* **Task item**
Go through the data below and gather each line containing "CharField".

* **Given data**
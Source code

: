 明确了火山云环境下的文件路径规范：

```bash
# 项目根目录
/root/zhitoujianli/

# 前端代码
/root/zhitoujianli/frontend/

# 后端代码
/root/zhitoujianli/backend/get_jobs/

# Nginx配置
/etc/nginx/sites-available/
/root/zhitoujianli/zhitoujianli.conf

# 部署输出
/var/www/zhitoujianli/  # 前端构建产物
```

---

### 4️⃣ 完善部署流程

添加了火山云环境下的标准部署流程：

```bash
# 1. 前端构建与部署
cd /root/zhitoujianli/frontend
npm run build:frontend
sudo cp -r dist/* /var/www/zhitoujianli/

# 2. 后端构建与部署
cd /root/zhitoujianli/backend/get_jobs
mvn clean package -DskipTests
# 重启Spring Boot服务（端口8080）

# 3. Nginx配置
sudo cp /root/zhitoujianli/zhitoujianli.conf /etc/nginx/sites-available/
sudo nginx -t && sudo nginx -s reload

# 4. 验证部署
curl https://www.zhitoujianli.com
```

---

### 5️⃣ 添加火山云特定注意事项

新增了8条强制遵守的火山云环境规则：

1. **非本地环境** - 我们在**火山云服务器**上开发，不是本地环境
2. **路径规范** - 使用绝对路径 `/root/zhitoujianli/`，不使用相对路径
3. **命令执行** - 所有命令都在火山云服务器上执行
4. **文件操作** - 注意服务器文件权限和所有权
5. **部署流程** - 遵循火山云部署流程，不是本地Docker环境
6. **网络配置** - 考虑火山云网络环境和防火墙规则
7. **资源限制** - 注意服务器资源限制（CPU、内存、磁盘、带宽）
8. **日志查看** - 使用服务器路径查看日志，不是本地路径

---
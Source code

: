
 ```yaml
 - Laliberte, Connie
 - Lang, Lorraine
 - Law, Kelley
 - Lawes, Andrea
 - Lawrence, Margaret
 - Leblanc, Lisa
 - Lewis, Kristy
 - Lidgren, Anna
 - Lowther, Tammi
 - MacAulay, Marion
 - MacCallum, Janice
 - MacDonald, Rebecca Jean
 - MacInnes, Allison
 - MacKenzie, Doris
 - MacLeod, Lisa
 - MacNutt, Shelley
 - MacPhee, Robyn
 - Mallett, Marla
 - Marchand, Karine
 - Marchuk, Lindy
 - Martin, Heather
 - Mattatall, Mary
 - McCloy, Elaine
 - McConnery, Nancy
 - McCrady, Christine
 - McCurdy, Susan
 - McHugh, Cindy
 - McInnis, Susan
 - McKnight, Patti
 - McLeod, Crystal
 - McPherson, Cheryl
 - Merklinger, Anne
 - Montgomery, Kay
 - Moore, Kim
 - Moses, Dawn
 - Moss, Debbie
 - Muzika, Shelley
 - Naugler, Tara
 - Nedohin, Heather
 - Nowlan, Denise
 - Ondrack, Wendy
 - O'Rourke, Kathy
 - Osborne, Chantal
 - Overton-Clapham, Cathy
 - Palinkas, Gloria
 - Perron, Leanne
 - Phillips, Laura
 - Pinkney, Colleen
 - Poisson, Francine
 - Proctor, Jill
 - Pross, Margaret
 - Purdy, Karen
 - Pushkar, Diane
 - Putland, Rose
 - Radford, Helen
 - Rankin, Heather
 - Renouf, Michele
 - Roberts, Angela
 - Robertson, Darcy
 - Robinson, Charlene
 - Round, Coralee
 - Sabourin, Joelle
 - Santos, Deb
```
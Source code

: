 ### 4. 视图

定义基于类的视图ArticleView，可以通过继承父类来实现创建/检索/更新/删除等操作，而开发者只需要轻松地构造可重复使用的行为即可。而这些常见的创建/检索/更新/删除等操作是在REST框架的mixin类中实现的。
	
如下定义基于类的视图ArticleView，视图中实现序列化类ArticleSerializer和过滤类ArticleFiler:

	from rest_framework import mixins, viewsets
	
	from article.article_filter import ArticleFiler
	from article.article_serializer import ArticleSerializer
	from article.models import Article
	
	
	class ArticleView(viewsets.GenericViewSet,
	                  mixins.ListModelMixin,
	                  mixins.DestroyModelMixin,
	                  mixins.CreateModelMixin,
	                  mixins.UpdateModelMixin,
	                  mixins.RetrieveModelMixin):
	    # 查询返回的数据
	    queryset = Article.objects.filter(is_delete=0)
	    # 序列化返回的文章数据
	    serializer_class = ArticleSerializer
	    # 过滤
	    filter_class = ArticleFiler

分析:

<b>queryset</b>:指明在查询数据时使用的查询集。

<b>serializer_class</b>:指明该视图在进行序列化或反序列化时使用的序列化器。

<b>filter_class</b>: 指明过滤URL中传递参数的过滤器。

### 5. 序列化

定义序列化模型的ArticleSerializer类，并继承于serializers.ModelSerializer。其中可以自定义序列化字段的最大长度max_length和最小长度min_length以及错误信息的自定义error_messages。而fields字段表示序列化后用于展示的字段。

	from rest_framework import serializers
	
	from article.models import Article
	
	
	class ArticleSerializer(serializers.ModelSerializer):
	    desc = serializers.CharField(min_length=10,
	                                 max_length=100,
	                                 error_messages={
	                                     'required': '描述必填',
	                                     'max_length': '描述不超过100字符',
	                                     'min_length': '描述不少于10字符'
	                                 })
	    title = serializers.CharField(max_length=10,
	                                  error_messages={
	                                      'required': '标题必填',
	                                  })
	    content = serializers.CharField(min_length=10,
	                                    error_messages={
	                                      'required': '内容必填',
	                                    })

* **Completed exercise**
	    desc = serializers.CharField(min_length=10,
	    title = serializers.CharField(max_length=10,
	    content = serializers.CharField(min_length=10,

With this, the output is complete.